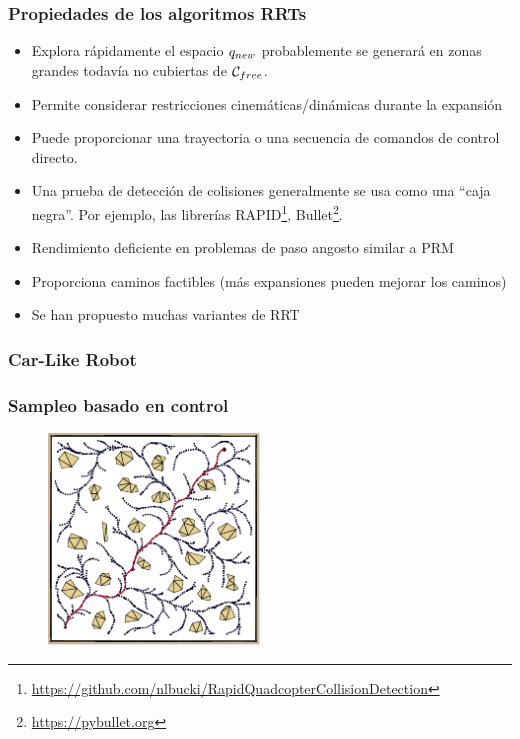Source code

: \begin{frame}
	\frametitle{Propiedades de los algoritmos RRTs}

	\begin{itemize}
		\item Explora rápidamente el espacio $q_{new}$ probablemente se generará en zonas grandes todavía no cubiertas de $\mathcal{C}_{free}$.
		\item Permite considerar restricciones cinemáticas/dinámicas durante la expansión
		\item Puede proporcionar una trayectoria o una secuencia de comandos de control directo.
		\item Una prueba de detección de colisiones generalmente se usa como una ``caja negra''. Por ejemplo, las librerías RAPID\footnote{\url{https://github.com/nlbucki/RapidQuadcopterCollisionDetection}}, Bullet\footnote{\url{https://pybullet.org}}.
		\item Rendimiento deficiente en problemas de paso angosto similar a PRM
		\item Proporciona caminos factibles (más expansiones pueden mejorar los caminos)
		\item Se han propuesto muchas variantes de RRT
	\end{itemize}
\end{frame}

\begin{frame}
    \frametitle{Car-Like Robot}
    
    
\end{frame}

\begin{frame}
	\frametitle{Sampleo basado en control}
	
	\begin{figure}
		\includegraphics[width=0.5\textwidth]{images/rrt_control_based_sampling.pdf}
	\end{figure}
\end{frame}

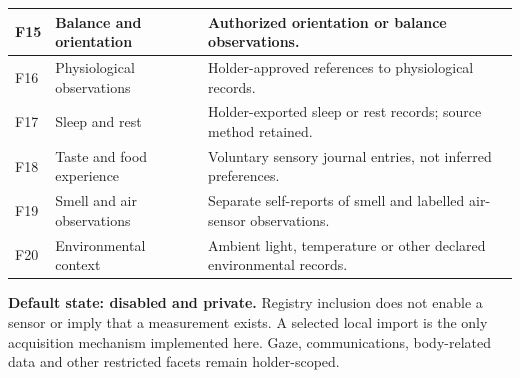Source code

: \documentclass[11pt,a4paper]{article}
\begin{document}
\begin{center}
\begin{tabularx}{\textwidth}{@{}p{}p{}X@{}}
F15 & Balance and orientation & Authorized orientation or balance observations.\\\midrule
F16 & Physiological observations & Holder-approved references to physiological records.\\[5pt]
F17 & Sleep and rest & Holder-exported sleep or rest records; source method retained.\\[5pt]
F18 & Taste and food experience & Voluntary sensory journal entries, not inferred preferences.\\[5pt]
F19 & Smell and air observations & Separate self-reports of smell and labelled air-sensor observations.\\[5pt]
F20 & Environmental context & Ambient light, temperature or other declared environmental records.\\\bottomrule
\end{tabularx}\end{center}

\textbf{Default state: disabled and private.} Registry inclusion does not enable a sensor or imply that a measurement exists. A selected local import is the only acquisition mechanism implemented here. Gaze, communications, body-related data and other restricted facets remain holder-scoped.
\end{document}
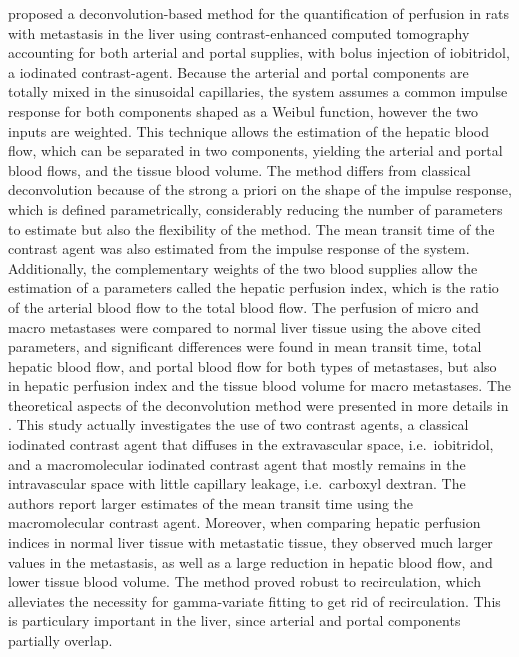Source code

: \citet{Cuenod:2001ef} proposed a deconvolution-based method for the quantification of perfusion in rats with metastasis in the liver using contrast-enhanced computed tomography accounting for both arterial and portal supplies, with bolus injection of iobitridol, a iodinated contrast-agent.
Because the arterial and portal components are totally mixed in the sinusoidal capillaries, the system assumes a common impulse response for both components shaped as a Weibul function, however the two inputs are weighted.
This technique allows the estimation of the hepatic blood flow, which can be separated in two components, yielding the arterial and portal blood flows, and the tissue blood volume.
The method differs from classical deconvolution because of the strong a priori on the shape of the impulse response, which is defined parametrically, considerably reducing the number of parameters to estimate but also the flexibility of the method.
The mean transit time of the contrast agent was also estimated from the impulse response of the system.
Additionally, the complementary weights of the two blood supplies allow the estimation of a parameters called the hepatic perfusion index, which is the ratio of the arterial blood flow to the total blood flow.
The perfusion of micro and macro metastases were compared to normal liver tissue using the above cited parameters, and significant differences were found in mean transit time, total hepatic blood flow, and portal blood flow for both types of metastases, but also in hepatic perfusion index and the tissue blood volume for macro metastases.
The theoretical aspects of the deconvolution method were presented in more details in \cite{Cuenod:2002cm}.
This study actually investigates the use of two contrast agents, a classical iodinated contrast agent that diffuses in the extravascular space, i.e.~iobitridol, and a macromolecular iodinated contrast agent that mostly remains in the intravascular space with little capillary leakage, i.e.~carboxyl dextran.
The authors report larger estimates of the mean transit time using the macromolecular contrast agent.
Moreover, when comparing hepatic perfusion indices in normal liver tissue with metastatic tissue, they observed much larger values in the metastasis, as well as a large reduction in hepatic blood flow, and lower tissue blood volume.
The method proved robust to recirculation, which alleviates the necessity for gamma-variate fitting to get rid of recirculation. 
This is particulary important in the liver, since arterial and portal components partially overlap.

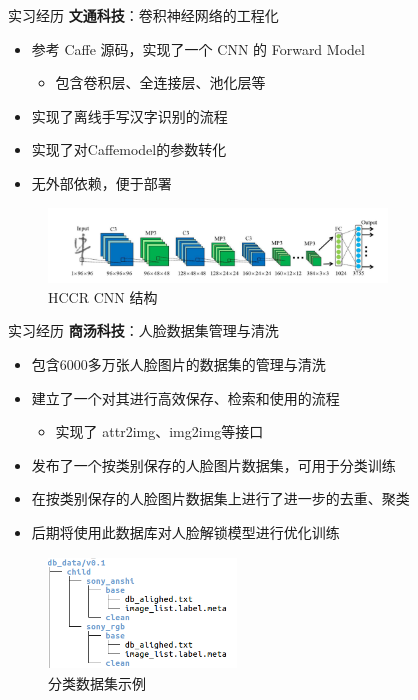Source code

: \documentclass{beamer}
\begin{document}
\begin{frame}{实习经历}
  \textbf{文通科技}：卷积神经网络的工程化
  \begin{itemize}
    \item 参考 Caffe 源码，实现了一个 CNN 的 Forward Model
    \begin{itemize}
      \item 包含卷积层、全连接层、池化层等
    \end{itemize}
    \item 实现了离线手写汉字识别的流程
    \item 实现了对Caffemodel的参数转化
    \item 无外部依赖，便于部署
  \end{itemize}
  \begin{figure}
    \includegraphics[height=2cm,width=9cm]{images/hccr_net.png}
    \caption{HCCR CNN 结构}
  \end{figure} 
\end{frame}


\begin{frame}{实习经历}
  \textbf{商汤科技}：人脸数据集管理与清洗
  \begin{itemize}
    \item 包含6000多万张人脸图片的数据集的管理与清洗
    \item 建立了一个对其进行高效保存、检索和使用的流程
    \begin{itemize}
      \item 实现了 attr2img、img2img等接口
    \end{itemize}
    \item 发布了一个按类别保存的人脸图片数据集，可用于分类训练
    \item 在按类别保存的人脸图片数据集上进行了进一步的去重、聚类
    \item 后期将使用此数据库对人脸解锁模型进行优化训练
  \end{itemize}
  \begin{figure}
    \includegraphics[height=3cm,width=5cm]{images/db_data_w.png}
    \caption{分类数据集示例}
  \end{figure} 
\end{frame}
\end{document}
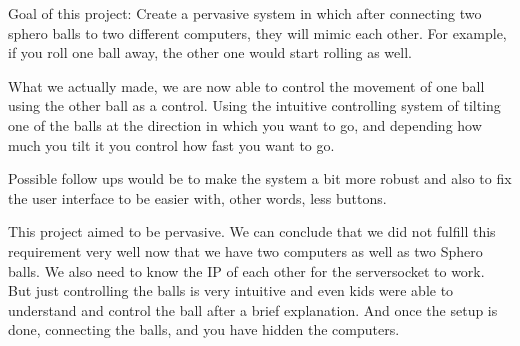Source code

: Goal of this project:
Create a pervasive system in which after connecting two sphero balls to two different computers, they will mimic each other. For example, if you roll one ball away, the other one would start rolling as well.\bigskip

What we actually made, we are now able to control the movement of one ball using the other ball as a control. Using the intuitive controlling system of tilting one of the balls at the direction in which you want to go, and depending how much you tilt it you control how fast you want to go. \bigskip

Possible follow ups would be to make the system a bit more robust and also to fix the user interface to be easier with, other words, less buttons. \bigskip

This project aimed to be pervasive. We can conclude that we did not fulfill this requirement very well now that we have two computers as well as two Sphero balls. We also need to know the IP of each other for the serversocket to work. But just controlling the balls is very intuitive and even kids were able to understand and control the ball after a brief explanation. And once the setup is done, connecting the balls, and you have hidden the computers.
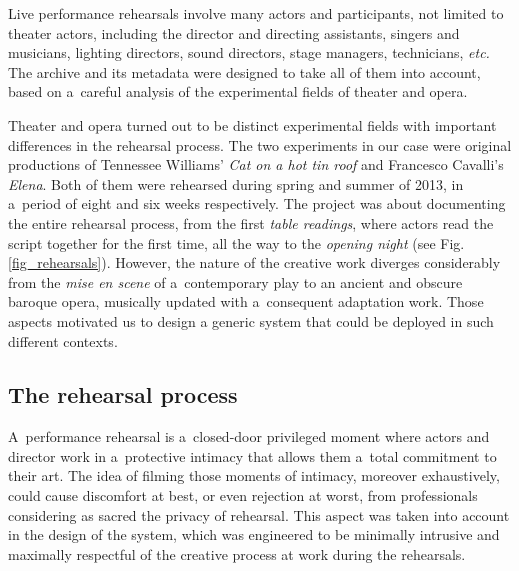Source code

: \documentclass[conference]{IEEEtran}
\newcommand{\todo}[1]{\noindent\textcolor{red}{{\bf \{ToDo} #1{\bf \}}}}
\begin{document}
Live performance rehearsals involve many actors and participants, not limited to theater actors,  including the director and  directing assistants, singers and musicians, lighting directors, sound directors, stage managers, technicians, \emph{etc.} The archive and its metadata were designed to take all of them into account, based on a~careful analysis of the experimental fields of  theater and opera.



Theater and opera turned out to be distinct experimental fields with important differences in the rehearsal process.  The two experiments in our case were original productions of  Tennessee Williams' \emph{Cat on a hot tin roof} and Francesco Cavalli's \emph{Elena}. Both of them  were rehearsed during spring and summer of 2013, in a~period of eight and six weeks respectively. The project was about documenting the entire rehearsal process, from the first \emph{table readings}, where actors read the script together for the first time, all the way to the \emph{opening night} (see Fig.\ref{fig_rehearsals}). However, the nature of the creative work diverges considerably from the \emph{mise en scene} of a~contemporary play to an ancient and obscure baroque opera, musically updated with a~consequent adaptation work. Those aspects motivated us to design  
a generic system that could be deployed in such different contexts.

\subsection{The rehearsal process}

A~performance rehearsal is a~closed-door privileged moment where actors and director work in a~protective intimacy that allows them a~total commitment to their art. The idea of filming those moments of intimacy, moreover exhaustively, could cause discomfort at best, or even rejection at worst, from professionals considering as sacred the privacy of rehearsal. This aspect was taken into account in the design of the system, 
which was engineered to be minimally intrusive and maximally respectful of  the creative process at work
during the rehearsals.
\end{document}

━━━━━━

[Your task]
Repeat exactly the lines above from the one with "This technique allows" up to and including the one with "The authors report". No other line belongs in the reply.

[Answer box]
This technique allows the estimation of the hepatic blood flow, which can be separated in two components, yielding the arterial and portal blood flows, and the tissue blood volume.
The method differs from classical deconvolution because of the strong a priori on the shape of the impulse response, which is defined parametrically, considerably reducing the number of parameters to estimate but also the flexibility of the method.
The mean transit time of the contrast agent was also estimated from the impulse response of the system.
Additionally, the complementary weights of the two blood supplies allow the estimation of a parameters called the hepatic perfusion index, which is the ratio of the arterial blood flow to the total blood flow.
The perfusion of micro and macro metastases were compared to normal liver tissue using the above cited parameters, and significant differences were found in mean transit time, total hepatic blood flow, and portal blood flow for both types of metastases, but also in hepatic perfusion index and the tissue blood volume for macro metastases.
The theoretical aspects of the deconvolution method were presented in more details in \cite{Cuenod:2002cm}.
This study actually investigates the use of two contrast agents, a classical iodinated contrast agent that diffuses in the extravascular space, i.e.~iobitridol, and a macromolecular iodinated contrast agent that mostly remains in the intravascular space with little capillary leakage, i.e.~carboxyl dextran.
The authors report larger estimates of the mean transit time using the macromolecular contrast agent.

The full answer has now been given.